Actually, it aims to sport a smooth balance between a typical raw image converter and processor and a basic (database-specific) image management tool, all for the sake of allowing you to work with your pictures as efficiently as possible. You can perform flexible database queries, perform image searches based on tags, rating and color labels, as well as filter and sort your image collections.

One of the app’s highlights stems from the fact that it allows you to import a wide array of image formats such as JPG, CR2, HDR, PFM, just to name a few. Just as important is the app’s export system which makes it easy for you to create Picasa and Flick web albums, HTML-based web galleries and export pictures to formats such as JPEG, PNG, TIFF, PPM, PFM, EXR.

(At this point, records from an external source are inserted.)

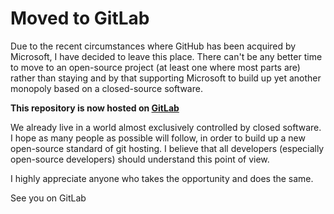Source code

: # Moved to GitLab

Due to the recent circumstances where GitHub has been acquired by Microsoft, 
I have decided to leave this place. There can't be any better time to move 
to an open-source project (at least one where most parts are) rather than 
staying and by that supporting Microsoft to build up yet another monopoly 
based on a closed-source software.

**This repository is now hosted on [GitLab](<https://gitlab.com/shagu/pfUI>)**

We already live in a world almost exclusively controlled by closed software.
I hope as many people as possible will follow, in order to build up a 
new open-source standard of git hosting. I believe that all developers 
(especially open-source developers) should understand this point of view.

I highly appreciate anyone who takes the opportunity and does the same.

See you on GitLab
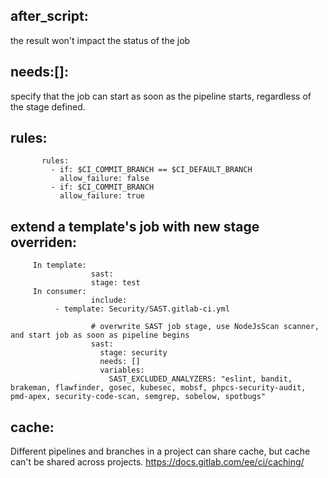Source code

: 

## after_script: 
the result won't impact the status of the job

## needs:[]: 
specify that the job can start as soon as the pipeline starts, regardless of the stage defined.

## rules: 
           rules:
             - if: $CI_COMMIT_BRANCH == $CI_DEFAULT_BRANCH
               allow_failure: false
             - if: $CI_COMMIT_BRANCH
               allow_failure: true

## extend a template's job with new stage overriden:

         In template: 
                      sast:
                      stage: test
         In consumer:
                      include:
			  - template: Security/SAST.gitlab-ci.yml 

                      # overwrite SAST job stage, use NodeJsScan scanner, and start job as soon as pipeline begins
                      sast:
                        stage: security
                        needs: []
                        variables: 
                          SAST_EXCLUDED_ANALYZERS: "eslint, bandit, brakeman, flawfinder, gosec, kubesec, mobsf, phpcs-security-audit, pmd-apex, security-code-scan, semgrep, sobelow, spotbugs"

## cache:
Different pipelines and branches in a project can share cache, but cache can't be shared across projects. https://docs.gitlab.com/ee/ci/caching/


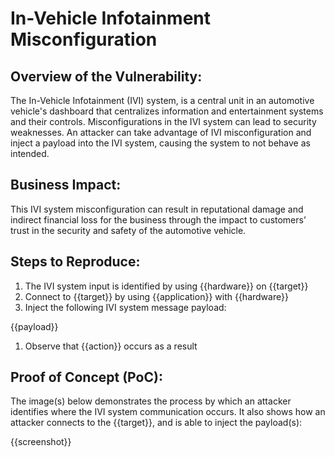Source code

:# In-Vehicle Infotainment Misconfiguration

## Overview of the Vulnerability:

The In-Vehicle Infotainment (IVI) system, is a central unit in an automotive vehicle's dashboard that centralizes information and entertainment systems and their controls. Misconfigurations in the IVI system can lead to security weaknesses. An attacker can take advantage of IVI misconfiguration and inject a payload into the IVI system, causing the system to not behave as intended.

## Business Impact:

This IVI system misconfiguration can result in reputational damage and indirect financial loss for the business through the impact to customers’ trust in the security and safety of the automotive vehicle.

## Steps to Reproduce:

1. The IVI system input is identified by using {{hardware}} on {{target}}
1. Connect to {{target}} by using {{application}} with {{hardware}}
1. Inject the following IVI system message payload:

{{payload}}

1. Observe that {{action}} occurs as a result

## Proof of Concept (PoC):

The image(s) below demonstrates the process by which an attacker identifies where the IVI system communication occurs. It also shows how an attacker connects to the {{target}}, and is able to inject the payload(s):

{{screenshot}}
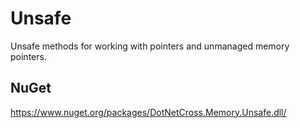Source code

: # Unsafe
Unsafe methods for working with pointers and unmanaged memory pointers.
## NuGet
https://www.nuget.org/packages/DotNetCross.Memory.Unsafe.dll/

Surprisingly well-equipped utility that handles most image operations with ease

However, by and large, darktable is best known for its image processing operation modules. As mentioned before, it’s capable of handling most basic image processing tasks. It helps you invert, crop, or rotate pictures, tweak the exposure, reconstruct the color info, set the white balance, correct various saturation or color-related levels, remove noise, apply lens correction, remove spots, fix chromatic aberrations, and sharpen any image, just to give you an example.

darktable does not disappoint when it comes to image processing effects either. It provides you with the options to add watermarks and frames, add vignettes and grain to your pictures, as well as various other interesting effects (Orton, bloom, colorize, graduated density).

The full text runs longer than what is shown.